### WHAT TO WORK ON
Transcribe every line of the material below without change, apart from dropping the pictures.

Top of EXERCISE MATERIALS

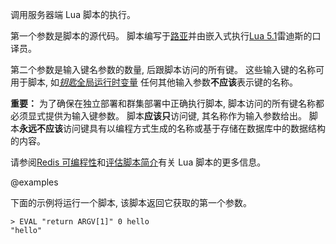 调用服务器端 Lua 脚本的执行。

第一个参数是脚本的源代码。
脚本编写于[路亚](https://lua.org)并由嵌入式执行[Lua 5.1](/topics/lua-api)雷迪斯的口译员。

第二个参数是输入键名参数的数量, 后跟脚本访问的所有键。
这些输入键的名称可用于脚本, 如[*钥匙*全局运行时变量](/topics/lua-api#the-keys-global-variable)
任何其他输入参数**不应该**表示键的名称。

**重要：**
为了确保在独立部署和群集部署中正确执行脚本, 脚本访问的所有键名称都必须显式提供为输入键参数。
脚本**应该只**访问键, 其名称作为输入参数给出。
脚本**永远不应该**访问键具有以编程方式生成的名称或基于存储在数据库中的数据结构的内容。

请参阅[Redis 可编程性](/topics/programmability)和[评估脚本简介](/topics/eval-intro)有关 Lua 脚本的更多信息。

@examples

下面的示例将运行一个脚本, 该脚本返回它获取的第一个参数。

    > EVAL "return ARGV[1]" 0 hello
    "hello"
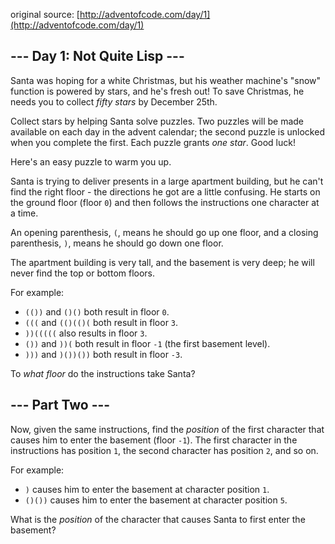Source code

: original source: [http://adventofcode.com/day/1](http://adventofcode.com/day/1)
## --- Day 1: Not Quite Lisp ---
Santa was hoping for a white Christmas, but his weather machine's "snow" function is powered by stars, and he's fresh out!  To save Christmas, he needs you to collect *fifty stars* by December 25th.

Collect stars by helping Santa solve puzzles.  Two puzzles will be made available on each day in the advent calendar; the second puzzle is unlocked when you complete the first.  Each puzzle grants *one star*. Good luck!

Here's an easy puzzle to warm you up.

Santa is trying to deliver presents in a large apartment building, but he can't find the right floor - the directions he got are a little confusing. He starts on the ground floor (floor `0`) and then follows the instructions one character at a time.

An opening parenthesis, `(`, means he should go up one floor, and a closing parenthesis, `)`, means he should go down one floor.

The apartment building is very tall, and the basement is very deep; he will never find the top or bottom floors.

For example:


 - `(())` and `()()` both result in floor `0`.
 - `(((` and `(()(()(` both result in floor `3`.
 - `))(((((` also results in floor `3`.
 - `())` and `))(` both result in floor `-1` (the first basement level).
 - `)))` and `)())())` both result in floor `-3`.

To *what floor* do the instructions take Santa?


## --- Part Two ---
Now, given the same instructions, find the *position* of the first character that causes him to enter the basement (floor `-1`).  The first character in the instructions has position `1`, the second character has position `2`, and so on.

For example:


 - `)` causes him to enter the basement at character position `1`.
 - `()())` causes him to enter the basement at character position `5`.

What is the *position* of the character that causes Santa to first enter the basement?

Bottom of EXERCISE MATERIALS

### RESPONSE AREA
 调用服务器端 Lua 脚本的执行。

第一个参数是脚本的源代码。
脚本编写于[路亚](https://lua.org)并由嵌入式执行[Lua 5.1](/topics/lua-api)雷迪斯的口译员。

第二个参数是输入键名参数的数量, 后跟脚本访问的所有键。
这些输入键的名称可用于脚本, 如[*钥匙*全局运行时变量](/topics/lua-api#the-keys-global-variable)
任何其他输入参数**不应该**表示键的名称。

**重要：**
为了确保在独立部署和群集部署中正确执行脚本, 脚本访问的所有键名称都必须显式提供为输入键参数。
脚本**应该只**访问键, 其名称作为输入参数给出。
脚本**永远不应该**访问键具有以编程方式生成的名称或基于存储在数据库中的数据结构的内容。

请参阅[Redis 可编程性](/topics/programmability)和[评估脚本简介](/topics/eval-intro)有关 Lua 脚本的更多信息。

@examples

下面的示例将运行一个脚本, 该脚本返回它获取的第一个参数。

    > EVAL "return ARGV[1]" 0 hello
    "hello"
Source code

: original source: [http://adventofcode.com/day/1](http://adventofcode.com/day/1)
## --- Day 1: Not Quite Lisp ---
Santa was hoping for a white Christmas, but his weather machine's "snow" function is powered by stars, and he's fresh out!  To save Christmas, he needs you to collect *fifty stars* by December 25th.

Collect stars by helping Santa solve puzzles.  Two puzzles will be made available on each day in the advent calendar; the second puzzle is unlocked when you complete the first.  Each puzzle grants *one star*. Good luck!

Here's an easy puzzle to warm you up.

Santa is trying to deliver presents in a large apartment building, but he can't find the right floor - the directions he got are a little confusing. He starts on the ground floor (floor `0`) and then follows the instructions one character at a time.

An opening parenthesis, `(`, means he should go up one floor, and a closing parenthesis, `)`, means he should go down one floor.

The apartment building is very tall, and the basement is very deep; he will never find the top or bottom floors.

For example:


 - `(())` and `()()` both result in floor `0`.
 - `(((` and `(()(()(` both result in floor `3`.
 - `))(((((` also results in floor `3`.
 - `())` and `))(` both result in floor `-1` (the first basement level).
 - `)))` and `)())())` both result in floor `-3`.

To *what floor* do the instructions take Santa?


## --- Part Two ---
Now, given the same instructions, find the *position* of the first character that causes him to enter the basement (floor `-1`).  The first character in the instructions has position `1`, the second character has position `2`, and so on.

For example:


 - `)` causes him to enter the basement at character position `1`.
 - `()())` causes him to enter the basement at character position `5`.

What is the *position* of the character that causes Santa to first enter the basement?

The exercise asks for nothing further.